The rally was organized by the Arakan Youth Union (AYU-Japan), which comprises university students and others residing and working in Japan. The group requested permission to stage the rally from the Japanese authorities one month in advance, in line with procedures. In Japan, protest event organizers are also required to obtain approval from residents living near a rally event.

Dozens of Arakanese protest against the Myanmar government's policies in Rakhine State in front of the Myanmar Embassy in Tokyo on Monday. / AYU

AYU chairman U Soe Naing told The Irrawaddy over the phone right after the rally on Monday that the protesters made six demands of the Myanmar government: the immediate release of Arakanese politician U Aye Maung and author and social activist Ko Wai Han Aung, who were arrested in January and charged under the High Treason Law and the Unlawful Association Act; an end to legal action against those who have completed their sentences for participating in a spontaneous demonstration in Mrauk-U which was brutally cracked suppressed by police, leaving seven civilians dead; freedom of movement for Arakanese across the country; the immediate cleanup of the contaminated Thanzit River in Rakhine State's Kyaukphyu; and the unconditional release of all Arakanese political prisoners.

Protester Ko Thaw Zin Phyo said the demonstration began at around 3:30 p.m. Tokyo time and ended at around 4.40 p.m. He said the aim of the protest was to draw attention to what he described as the National League for Democracy (NLD)-led government's mishandling of the situation in Rakhine and to hold Daw Aung San Suu Kyi responsible as a representative of the government.

"We staged this protest on behalf of the Rakhine public because, as you know, there are a number of issues happening in Rakhine State… including the ban on Arakanese 11 ID holders traveling to other regions,” said Thaw Zin Phyo, referring to the numerical code that identifies the Arakan region on national ID cards.

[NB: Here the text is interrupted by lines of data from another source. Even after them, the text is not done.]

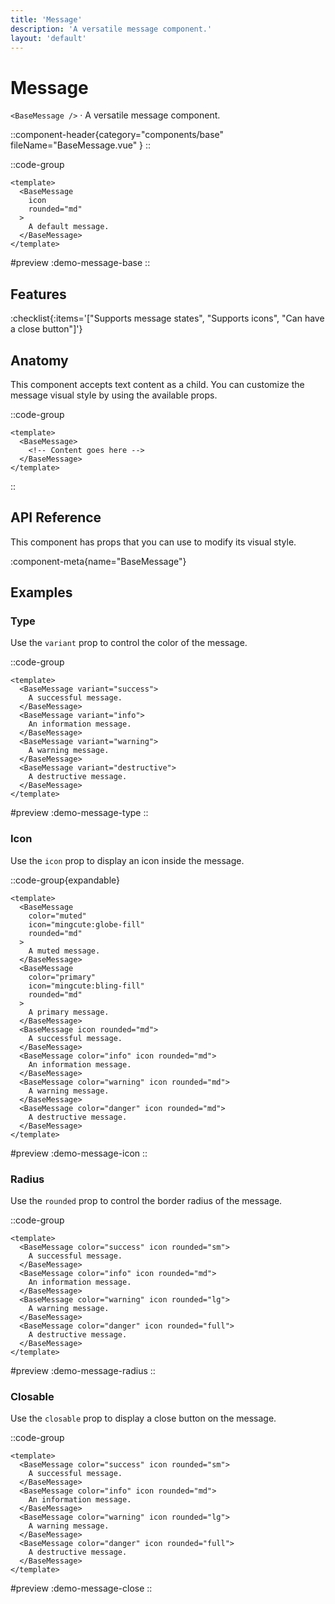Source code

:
 ```yaml
---
title: 'Message'
description: 'A versatile message component.'
layout: 'default'
---
```


# Message

`<BaseMessage />` · A versatile message component.

::component-header{category="components/base" fileName="BaseMessage.vue" }
::

::code-group

```vue [Comp.vue]
<template>
  <BaseMessage
    icon
    rounded="md"
  >
    A default message.
  </BaseMessage>
</template>
```

#preview
:demo-message-base
::

## Features

:checklist{:items='["Supports message states", "Supports icons", "Can have a close button"]'}

## Anatomy
This component accepts text content as a child. You can customize the message visual style by using the available props.

::code-group

```vue [Comp.vue]
<template>
  <BaseMessage>
    <!-- Content goes here -->
  </BaseMessage>
</template>
```

::

## API Reference

This component has props that you can use to modify its visual style.

:component-meta{name="BaseMessage"}

## Examples

### Type

Use the `variant` prop to control the color of the message.

::code-group

```vue [Comp.vue]
<template>
  <BaseMessage variant="success">
    A successful message.
  </BaseMessage>
  <BaseMessage variant="info">
    An information message.
  </BaseMessage>
  <BaseMessage variant="warning">
    A warning message.
  </BaseMessage>
  <BaseMessage variant="destructive">
    A destructive message.
  </BaseMessage>
</template>
```

#preview
:demo-message-type
::

### Icon

Use the `icon` prop to display an icon inside the message.

::code-group{expandable}

```vue [Comp.vue]
<template>
  <BaseMessage
    color="muted"
    icon="mingcute:globe-fill"
    rounded="md"
  >
    A muted message.
  </BaseMessage>
  <BaseMessage
    color="primary"
    icon="mingcute:bling-fill"
    rounded="md"
  >
    A primary message.
  </BaseMessage>
  <BaseMessage icon rounded="md">
    A successful message.
  </BaseMessage>
  <BaseMessage color="info" icon rounded="md">
    An information message.
  </BaseMessage>
  <BaseMessage color="warning" icon rounded="md">
    A warning message.
  </BaseMessage>
  <BaseMessage color="danger" icon rounded="md">
    A destructive message.
  </BaseMessage>
</template>
```

#preview
:demo-message-icon
::

### Radius

Use the `rounded` prop to control the border radius of the message.

::code-group

```vue [Comp.vue]
<template>
  <BaseMessage color="success" icon rounded="sm">
    A successful message.
  </BaseMessage>
  <BaseMessage color="info" icon rounded="md">
    An information message.
  </BaseMessage>
  <BaseMessage color="warning" icon rounded="lg">
    A warning message.
  </BaseMessage>
  <BaseMessage color="danger" icon rounded="full">
    A destructive message.
  </BaseMessage>
</template>
```

#preview
:demo-message-radius
::

### Closable

Use the `closable` prop to display a close button on the message.

::code-group

```vue [Comp.vue]
<template>
  <BaseMessage color="success" icon rounded="sm">
    A successful message.
  </BaseMessage>
  <BaseMessage color="info" icon rounded="md">
    An information message.
  </BaseMessage>
  <BaseMessage color="warning" icon rounded="lg">
    A warning message.
  </BaseMessage>
  <BaseMessage color="danger" icon rounded="full">
    A destructive message.
  </BaseMessage>
</template>
```

#preview
:demo-message-close
::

Daw Aung San Suu Kyi's visit has become a source of conflict between the AYU and other Myanmar residents of Japan who support the government. The Myanmar Democratic Network (Japan) (MDN), a Tokyo-based group comprising members from various ethnic groups, released a letter on Oct. 3 regretting the AYU's decision to stage a protest. Urging the AYU to rethink its position, the MDN statement said the protest could potentially have a negative outcome and would only sow disunity among ethnic groups.

Dozens of Arakanese protest against the Myanmar government's policies in Rakhine State in front of the Myanmar Embassy in Tokyo on Monday. / AYU

It said the protest against Daw Aung San Suu Kyi would only undermine the efforts of the current government to solve the current problems in northern Rakhine. MDN member U Mai Kyaw Oo said that while the elected civilian government was not perfect, it was doing what it could in the face of many constraints under the provisions of the 2008 Constitution and the group would therefore continue to support it.

U Mai Kyaw Oo claimed that MDN had learned that other groups were coordinating with foreigners, international rights groups and "Bengalis" (a contentious term used by many members of the Buddhist majority in Myanmar to refer to Rohingya) to stage protests targeting Daw Aung San Suu Kyi during her visit.

One of the State Counselor's supporters based in Japan, U Tun Wai, was quoted in a report by Voice of America (VOA)'s Burmese-language version published on Oct. 6 as saying that Arakanese youth and "Bengalis" planned to jointly protest against Daw Aung San Suu Kyi during her visit to the embassy in Tokyo on Monday.

AYU members rejected the claim and accused the dominant Bamar group of defaming the AYU. Ko Thaw Zin Phyo claimed that eventually some NLD lobbyists came to observe the rally along with Muslim colleagues on Monday.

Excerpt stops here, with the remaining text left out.